Thanks for the review, Kristian!

I agree with your summary, see my replies to your specific points below.

On Tue, Mar 12, 2024 at 5:29 AM Kristian Nielsen <knielsen@knielsen-hq.org> wrote:
> From: Brandon Nesterenko <brandon.nesterenko@mariadb.com>
>
> When using semi-sync replication with
> rpl_semi_sync_master_wait_point=AFTER_COMMIT, the performance of the
> primary can significantly reduce compared to AFTER_SYNC's
> performance for workloads with many concurrent users executing
> transactions. This is because all connections on the primary share

Hi Brandon,

Here is my second round review of the MDEV-33551 patch.

I think these comments of mine from first round still need to be addressed:

> > A bit of care must be taken about lifetime of Tranx_node and THD
> > respectively (in case one goes away but not the other). But the whole

> > > +void Repl_semi_sync_master::await_all_slave_replies()

> > > +    wait_result= cond_timewait(front.thd, &abstime);
> >
> > I'm wondering, is it safe here to wait on front.thd->COND_wakeup_ready?
> > Isn't there a possibility that this might go away during the wait?

I tried a simple testcase (attached) which disconnects the session thread
while await_all_slave_replies() is running during shutdown. As I expected, I
could see the COND_wakeup_ready of the session thread being de-allocated
while await_all_slave_replies() is still waking up from that condition. That
cannot be correct.

Similarly, it seems clearly possible that a session thread is killed and
exits while its entry is still present in the m_active_tranxs list, which
will similarly lead to signalling a de-allocated COND_wakeup_ready.

When a thread aborts the wait before the entry is removed, I think it should
simply look up its entry (can use the m_trx_htb hash table, or even just
iterate the list) and set its THD to NULL (or remove the entry, whatever is
simpler).

For the await_all_slave_replies() problem, I think the whole
wait-at-shutdown is much too complex as it is now. The whole
is_thd_awaiting_semisync_ack(), n_threads_awaiting_ack, special-case not
killing threads waiting for semi-sync-ack, and now introducing
unmark_thd_awaiting_ack. And it still has the bug waiting on a
COND_wakeup_ready of another THD that can disappear during the wait.

I think all of that should just go away, the wait in
await_all_slave_replies() should be done much simpler with a dedicated
condition variable to wait for. Eg. await_all_slave_replies() just does a
mysql_cond_wait(COND_binlog_send) under LOCK_binlog until the last binlog
position is ack'ed, and this condition is then signalled from
report_reply_binlog() (either always, or await_all_slave_replies() can set a
flag to request signal). Or have the shutdown thread enqueue its THD at the
end of the m_active_tranxs list. Let's avoid all this complex interaction
between SHUTDOWN WAIT FOR ALL SLAVES and session threads.

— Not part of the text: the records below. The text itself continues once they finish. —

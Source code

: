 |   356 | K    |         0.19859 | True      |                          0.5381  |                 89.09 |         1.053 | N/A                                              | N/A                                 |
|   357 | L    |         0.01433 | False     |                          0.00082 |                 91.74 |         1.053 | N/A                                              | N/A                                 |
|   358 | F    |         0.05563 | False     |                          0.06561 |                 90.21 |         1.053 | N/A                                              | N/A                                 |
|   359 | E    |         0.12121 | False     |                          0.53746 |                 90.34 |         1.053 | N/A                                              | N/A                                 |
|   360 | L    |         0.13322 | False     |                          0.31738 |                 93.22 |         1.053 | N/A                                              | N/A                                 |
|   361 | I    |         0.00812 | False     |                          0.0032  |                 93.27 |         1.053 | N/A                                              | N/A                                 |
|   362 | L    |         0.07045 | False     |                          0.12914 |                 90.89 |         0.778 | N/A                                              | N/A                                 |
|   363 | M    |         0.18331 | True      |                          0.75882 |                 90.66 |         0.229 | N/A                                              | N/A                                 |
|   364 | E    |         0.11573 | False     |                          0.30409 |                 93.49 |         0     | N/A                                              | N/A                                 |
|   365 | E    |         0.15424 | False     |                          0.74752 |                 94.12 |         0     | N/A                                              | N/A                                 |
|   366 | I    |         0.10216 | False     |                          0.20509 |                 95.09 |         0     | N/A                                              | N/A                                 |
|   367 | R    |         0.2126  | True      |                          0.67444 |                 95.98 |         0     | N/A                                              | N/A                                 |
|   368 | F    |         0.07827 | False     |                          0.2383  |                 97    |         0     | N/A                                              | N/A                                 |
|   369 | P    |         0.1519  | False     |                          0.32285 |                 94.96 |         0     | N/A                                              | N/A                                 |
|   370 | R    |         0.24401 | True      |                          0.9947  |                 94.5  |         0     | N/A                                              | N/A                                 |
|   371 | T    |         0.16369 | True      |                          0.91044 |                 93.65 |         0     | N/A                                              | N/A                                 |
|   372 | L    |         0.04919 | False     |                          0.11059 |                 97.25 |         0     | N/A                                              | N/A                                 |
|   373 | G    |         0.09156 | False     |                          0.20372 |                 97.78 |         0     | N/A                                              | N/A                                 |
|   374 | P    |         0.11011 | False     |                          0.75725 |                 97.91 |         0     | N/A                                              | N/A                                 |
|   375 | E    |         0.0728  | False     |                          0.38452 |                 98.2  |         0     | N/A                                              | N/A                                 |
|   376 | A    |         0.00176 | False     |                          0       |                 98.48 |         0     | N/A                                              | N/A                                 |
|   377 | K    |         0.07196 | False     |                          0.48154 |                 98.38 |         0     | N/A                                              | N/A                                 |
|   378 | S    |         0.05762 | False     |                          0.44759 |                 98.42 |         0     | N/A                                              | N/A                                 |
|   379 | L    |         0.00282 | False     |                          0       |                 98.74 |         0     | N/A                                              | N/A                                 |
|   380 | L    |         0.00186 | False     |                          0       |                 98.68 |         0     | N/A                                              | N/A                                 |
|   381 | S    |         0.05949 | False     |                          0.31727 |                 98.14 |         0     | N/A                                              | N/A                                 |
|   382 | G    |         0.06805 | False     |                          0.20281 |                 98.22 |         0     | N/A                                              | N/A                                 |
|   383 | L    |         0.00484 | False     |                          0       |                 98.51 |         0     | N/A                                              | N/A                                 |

BTW, COND_binlog_send is currently unused in your patch.

Below detailed comments on individual parts of the patch:

> --- a/sql/mysqld.cc
> +++ b/sql/mysqld.cc
> @@ -1750,18 +1750,12 @@ static void close_connections(void)

> -  if (shutdown_wait_for_slaves && repl_semisync_master.get_master_enabled())
> +  if (shutdown_wait_for_slaves && repl_semisync_master.get_master_enabled() &&
> +      repl_semisync_master.sync_get_master_wait_sessions())

Do you need to check sync_get_master_wait_sessions() > 0 here? Why not wait
unconditionally for the last binlog position sent?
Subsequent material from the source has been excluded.